You must feel sorry for Malik Alvin and his generously sized mancannon.
At tiny Binghamton University, the school housing authority tries to meet its students’ contraceptual needs, offering condoms for free, but clearly their selection just couldn’t quite measure up. We struggle to think of any other reason why Alvin, a junior guard from Philadelphia via UTEP and Chipola JC, would try to steal a box of Trojan Magnums (Magnums, people; he’s either having sex or wrapping up parking meters) from a local Wal-Mart. Security there noticed Alvin enter a restroom carrying two boxes of the jimmy hats and leave with none, but the real fun began when they approached him and Alvin fled.
Alvin was able to make it to the the foyer out of the grasp of the security guards, and if you’ve ever seen the type of person employed by Wal-Mart as a security guard, you realize how little of an accomplishment that is. But once he got to the entry way, a 66-year-old woman was in his way, so Alvin plowed her.
Literally. Or no, not literally. Or maybe–look, he didn’t have sex with her. Gross. He just ran her over. But doing so just landed Alvin in even more hot water:
[S]he sustained a concussion, Vestal town court documents indicate.
Alvin pleaded innocent Thursday in Vestal town court to one count each of petit larceny and third-degree assault. Both counts are misdemeanors. Alvin remains free pending further court action.

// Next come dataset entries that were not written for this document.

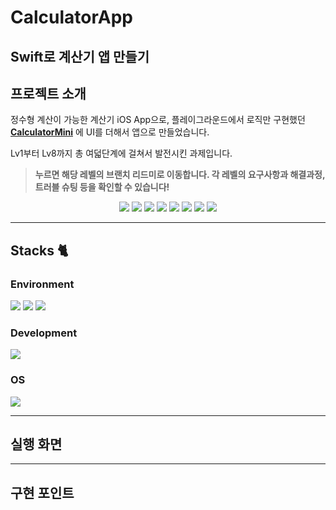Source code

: # CalculatorApp
## Swift로 계산기 앱 만들기

## 프로젝트 소개

정수형 계산이 가능한 계산기 iOS App으로, 플레이그라운드에서 로직만 구현했던 **[CalculatorMini](https://github.com/hemssy/CalculatorMini)** 에 UI를 더해서 앱으로 만들었습니다.

Lv1부터 Lv8까지 총 여덟단계에 걸쳐서 발전시킨 과제입니다.

> **누르면 해당 레벨의 브랜치 리드미로 이동합니다. 각 레벨의 요구사항과 해결과정, 트러블 슈팅 등을 확인할 수 있습니다!**

<p align="center">
  <a href="https://github.com/hemssy/CalculatorApp/tree/Lv1"><img src="https://img.shields.io/badge/Lv1-000000?style=for-the-badge&labelColor=f5f5f5&color=f5f5f5"/></a>
  <a href="https://github.com/hemssy/CalculatorApp/tree/Lv2"><img src="https://img.shields.io/badge/Lv2-000000?style=for-the-badge&labelColor=f5f5f5&color=f5f5f5"/></a>
  <a href="https://github.com/hemssy/CalculatorApp/tree/Lv3"><img src="https://img.shields.io/badge/Lv3-000000?style=for-the-badge&labelColor=f5f5f5&color=f5f5f5"/></a>
  <a href="https://github.com/hemssy/CalculatorApp/tree/Lv4"><img src="https://img.shields.io/badge/Lv4-000000?style=for-the-badge&labelColor=f5f5f5&color=f5f5f5"/></a>
  <a href="https://github.com/hemssy/CalculatorApp/tree/Lv5"><img src="https://img.shields.io/badge/Lv5-000000?style=for-the-badge&labelColor=f5f5f5&color=f5f5f5"/></a>
  <a href="https://github.com/hemssy/CalculatorApp/tree/Lv6"><img src="https://img.shields.io/badge/Lv6-000000?style=for-the-badge&labelColor=f5f5f5&color=f5f5f5"/></a>
  <a href="https://github.com/hemssy/CalculatorApp/tree/Lv7"><img src="https://img.shields.io/badge/Lv7-000000?style=for-the-badge&labelColor=f5f5f5&color=f5f5f5"/></a>
  <a href="https://github.com/hemssy/CalculatorApp/tree/Lv8"><img src="https://img.shields.io/badge/Lv8-000000?style=for-the-badge&labelColor=f5f5f5&color=f5f5f5"/></a>
</p>


---
## Stacks 🐈
### Environment
<img src="https://img.shields.io/badge/Xcode-1575F9.svg?style=for-the-badge&logo=Xcode&logoColor=white"> <img src="https://img.shields.io/badge/github-181717?style=for-the-badge&logo=github&logoColor=white"> <img src="https://img.shields.io/badge/git-F05032?style=for-the-badge&logo=git&logoColor=white">

### Development
<img src="https://img.shields.io/badge/Swift-F05138.svg?style=for-the-badge&logo=swift&logoColor=white">   

### OS
<img src="https://img.shields.io/badge/macOS-000000.svg?style=for-the-badge&logo=apple&logoColor=white">

---
## 실행 화면
---
## 구현 포인트





























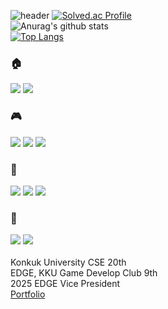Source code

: ![header](https://capsule-render.vercel.app/api?type=Waving&height=200&text=i3amero&fontColor=d5e6f5&color=timeGradient&animation=fadeIn)
[![Solved.ac Profile](http://mazassumnida.wtf/api/v2/generate_badge?boj=sksmswkd)](https://solved.ac/sksmswkd/)
<br>
![Anurag's github stats](https://github-readme-stats.vercel.app/api?username=i3amero)
<br>
﻿[![Top Langs](https://github-readme-stats.vercel.app/api/top-langs/?username=i3amero&langs_count=10&layout=compact&theme=dark)](https://github.com/i3amero)﻿
### 🏠
<a href="https://manher.tistory.com/?page=1" target="_blank"><img src="https://img.shields.io/badge/Tistory-C63232?style=for-the-badge&logo=Tistory&logoColor=000000"/></a>
<a href="https://www.instagram.com/wise_brilliant_" target="_blank"><img src="https://img.shields.io/badge/Instagram-EC6F67?style=for-the-badge&logo=Instagram&logoColor=000000"/></a>
<br>
### 🎮
<a href="" target="_blank"><img src="https://img.shields.io/badge/Unity-828BA4?style=for-the-badge&logo=Unity&logoColor=000000"/></a>
<a href="" target="_blank"><img src="https://img.shields.io/badge/Ren'Py-BB0000?style=for-the-badge&logo=Ren'py&logoColor=000000"/></a>
<a href="" target="_blank"><img src="https://img.shields.io/badge/Godot-000000?style=for-the-badge&logo=godotengine&logoColor=478CBF"/></a>
### 🔨
<a href="" target="_blank"><img src="https://img.shields.io/badge/C++-5DA29C?style=for-the-badge&logo=cplusplus&logoColor=00599C"/></a>
<a href="" target="_blank"><img src="https://img.shields.io/badge/Blender-000000?style=for-the-badge&logo=Blender&logoColor=E87D0D"/></a>
<a href="" target="_blank"><img src="https://img.shields.io/badge/Python-E1A81B?style=for-the-badge&logo=Python&logoColor=3776AB"/></a>
### 💬
<a href="" target="_blank"><img src="https://img.shields.io/badge/Notion-F7A81B?style=for-the-badge&logo=Notion&logoColor=000000"/></a>
<a href="" target="_blank"><img src="https://img.shields.io/badge/VS Code-007ACC?style=for-the-badge&logo=visualstudiocode&logoColor=FFFFFF"/></a>
<br>
<br>Konkuk University CSE 20th<br>
EDGE, KKU Game Develop Club 9th<br>
2025 EDGE Vice President<br>
<a href="https://joyous-bathroom-ec6.notion.site/9fccc3ee849745b8a75d18f3ec88a513">Portfolio</a>
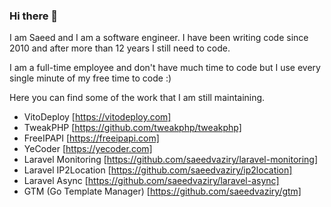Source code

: ### Hi there 👋

I am Saeed and I am a software engineer. I have been writing code since 2010 and after more than 12 years I still need to code.

I am a full-time employee and don't have much time to code but I use every single minute of my free time to code :)

Here you can find some of the work that I am still maintaining.

- VitoDeploy [https://vitodeploy.com]
- TweakPHP [https://github.com/tweakphp/tweakphp]
- FreeIPAPI [https://freeipapi.com]
- YeCoder [https://yecoder.com]
- Laravel Monitoring [https://github.com/saeedvaziry/laravel-monitoring]
- Laravel IP2Location [https://github.com/saeedvaziry/ip2location]
- Laravel Async [https://github.com/saeedvaziry/laravel-async]
- GTM (Go Template Manager) [https://github.com/saeedvaziry/gtm]
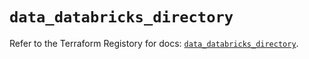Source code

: # `data_databricks_directory`

Refer to the Terraform Registory for docs: [`data_databricks_directory`](https://registry.terraform.io/providers/databricks/databricks/1.23.0/docs/data-sources/directory).
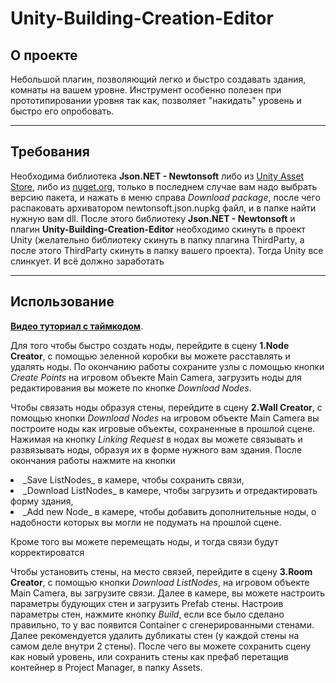 # Unity-Building-Creation-Editor
## О проекте
Небольшой плагин, позволяющий легко и быстро создавать здания, комнаты на вашем уровне. 
Инструмент особенно полезен при прототипировании уровня так как, позволяет "накидать" уровень и быстро его опробовать.
***
## Требования
Необходима библиотека **Json.NET - Newtonsoft** либо из [Unity Asset Store](https://assetstore.unity.com/packages/tools/input-management/json-net-for-unity-11347), либо из [nuget.org](https://www.nuget.org/packages/Newtonsoft.Json/12.0.2), только в последнем случае вам надо выбрать версию пакета, и нажать в меню справа _Download package_, после чего распаковать архиватором newtonsoft.json.nupkg файл, и в папке найти нужную вам dll.
После этого библиотеку **Json.NET - Newtonsoft** и плагин **Unity-Building-Creation-Editor** необходимо скинуть в проект Unity (желательно библиотеку скинуть в папку плагина ThirdParty, а после этого ThirdParty скинуть в папку вашего проекта). Тогда Unity все слинкует. И всё должно заработать
***
## Использование
[**Видео туториал с таймкодом**](https://youtu.be/I-GhEakibtU?t=502).

Для того чтобы быстро создать ноды, перейдите в сцену **1.Node Creator**, с помощью зеленной коробки вы можете расставлять и удалять ноды. По окончанию работы сохраните узлы с помощью кнопки _Create Points_ на игровом объекте Main Camera, загрузить ноды для редактирования вы можете по кнопке _Download Nodes_.

Чтобы связать ноды образуя стены, перейдите в сцену **2.Wall Creator**, с помощью кнопки _Download Nodes_ на игровом объекте Main Camera вы построите ноды как игровые объекты, сохраненные в прошлой сцене. Нажимая на кнопку _Linking Request_ в нодах вы можете связывать и развязывать ноды, образуя их в форме нужного вам здания. 
После окончания работы нажмите на кнопки 

<li> _Save ListNodes_ в камере, чтобы сохранить связи, 
<li> _Download ListNodes_ в камере, чтобы загрузить и отредактировать форму здания,
<li> _Add new Node_ в камере, чтобы добавить дополнительные ноды, о надобности которых вы могли не подумать на прошлой сцене.

Кроме того вы можете перемещать ноды, и тогда связи будут корректироватся

Чтобы установить стены, на место связей, перейдите в сцену **3.Room Creator**, с помощью кнопки _Download ListNodes_, на игровом объекте Main Camera, вы загрузите связи. Далее в камере, вы можете настроить параметры будующих стен и загрузить Prefab стены. Настроив параметры стен, нажмите кнопку _Build_, если все было сделано правильно, то у вас появится Container с сгенерированными стенами. Далее рекомендуется удалить дубликаты стен (у каждой стены на самом деле внутри 2 стены). После чего вы можете сохранить сцену как новый уровень, или сохранить стены как префаб перетащив контейнер в Project Manager, в папку Assets.
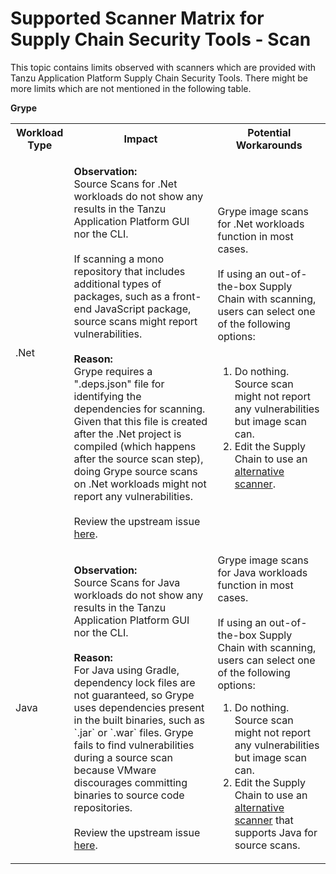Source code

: # Supported Scanner Matrix for Supply Chain Security Tools - Scan

This topic contains limits observed with scanners which are provided with Tanzu
Application Platform Supply Chain Security Tools. There might be more limits
which are not mentioned in the following table.

**Grype**

<table>
    <tr>
        <th>Workload Type</th>
        <th>Impact </th>
        <th>Potential Workarounds </th>
    </tr>
    <tr>
        <td> .Net </td>
        <td> <p> <strong>Observation:</strong> <br> Source Scans for .Net workloads do not show any results in the Tanzu Application Platform GUI nor the CLI.  <br></br> If scanning a mono repository that includes additional types of packages, such as a front-end JavaScript package, source scans might report vulnerabilities. <br></br> <strong>Reason:</strong> <br> Grype requires a ".deps.json" file for identifying the dependencies for scanning. Given that this file is created after the .Net project is compiled (which happens after the source scan step), doing Grype  source scans on .Net workloads might not report any vulnerabilities. <br></br> Review the upstream issue <a href="https://github.com/anchore/syft/issues/1522">here</a>. </p> </td>
        <td> Grype image scans for .Net workloads function in most cases. <br> </br> If using an out-of-the-box Supply Chain with scanning, users can select one of the following options: <br></br><ol><li> Do nothing. Source scan might not report any vulnerabilities but image scan can. </li> <li> Edit the Supply Chain to use an <a href="https://docs.vmware.com/en/VMware-Tanzu-Application-Platform/1.5/tap/scst-scan-install-scanners.html">alternative scanner</a>. </li> </ol></td>
    </tr>
    <tr>
        <td> Java </td>
        <td> <strong>Observation:</strong> <br> Source Scans for Java workloads do not show any results in the Tanzu Application Platform GUI nor the CLI. <br></br> <strong>Reason:</strong> <br>For Java using Gradle, dependency lock files are not guaranteed, so Grype uses dependencies present in the built binaries, such as `.jar` or `.war` files. Grype fails to find vulnerabilities during a source scan because VMware discourages committing binaries to source code repositories. <br></br> Review the upstream issue <a href="https://github.com/anchore/syft/issues/690">here</a>. </td>
        <td>Grype image scans for Java workloads function in most cases. <br></br> If using an out-of-the-box Supply Chain with scanning, users can select one of the following options: <br><ol><li> Do nothing. Source scan might not report any vulnerabilities but image scan can. </li><li> Edit the Supply Chain to use an <a href="https://docs.vmware.com/en/VMware-Tanzu-Application-Platform/1.5/tap/scst-scan-install-scanners.html">alternative scanner</a> that supports Java for source scans. </li></ol></td>
    <tr>

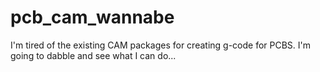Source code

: # pcb_cam_wannabe
I'm tired of the existing CAM packages for creating g-code for PCBS. I'm going to dabble and see what I can do...
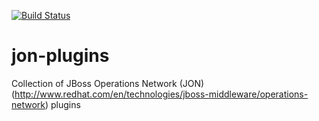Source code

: [![Build Status](https://travis-ci.org/garethahealy/jon-plugins.svg?branch=master)](https://travis-ci.org/garethahealy/jon-plugins)

jon-plugins
===========
Collection of JBoss Operations Network (JON) (http://www.redhat.com/en/technologies/jboss-middleware/operations-network) plugins
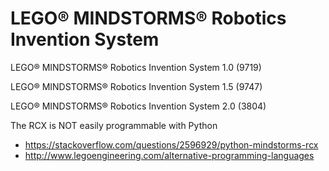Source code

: # LEGO® MINDSTORMS® Robotics Invention System

LEGO® MINDSTORMS® Robotics Invention System 1.0 (9719)

LEGO® MINDSTORMS® Robotics Invention System 1.5 (9747)

LEGO® MINDSTORMS® Robotics Invention System 2.0 (3804)


The RCX is NOT easily programmable with Python
- https://stackoverflow.com/questions/2596929/python-mindstorms-rcx
- http://www.legoengineering.com/alternative-programming-languages
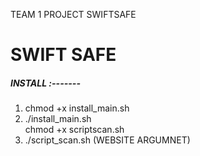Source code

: TEAM 1 PROJECT SWIFTSAFE
<h1>SWIFT SAFE</h1>

<h5>  INSTALL :-------</h5>
<ol type="1">
  <li>chmod +x install_main.sh </li> 
  <li> ./install_main.sh </li>
  <l1>chmod +x scriptscan.sh </l1>
  <li> ./script_scan.sh (WEBSITE ARGUMNET) </li>
</ol>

Yeah, he’s free. Free to keep banging six girls at once. Look, if someone’s stealing 36 extra-large condoms, it’s safe to say he’s not exactly stocking up for the year. We’re glad he’s using protection, but dude, perhaps some additional changes in life philosophy are in order after you brain some old lady on a vending machine just so you can get a piece before practice.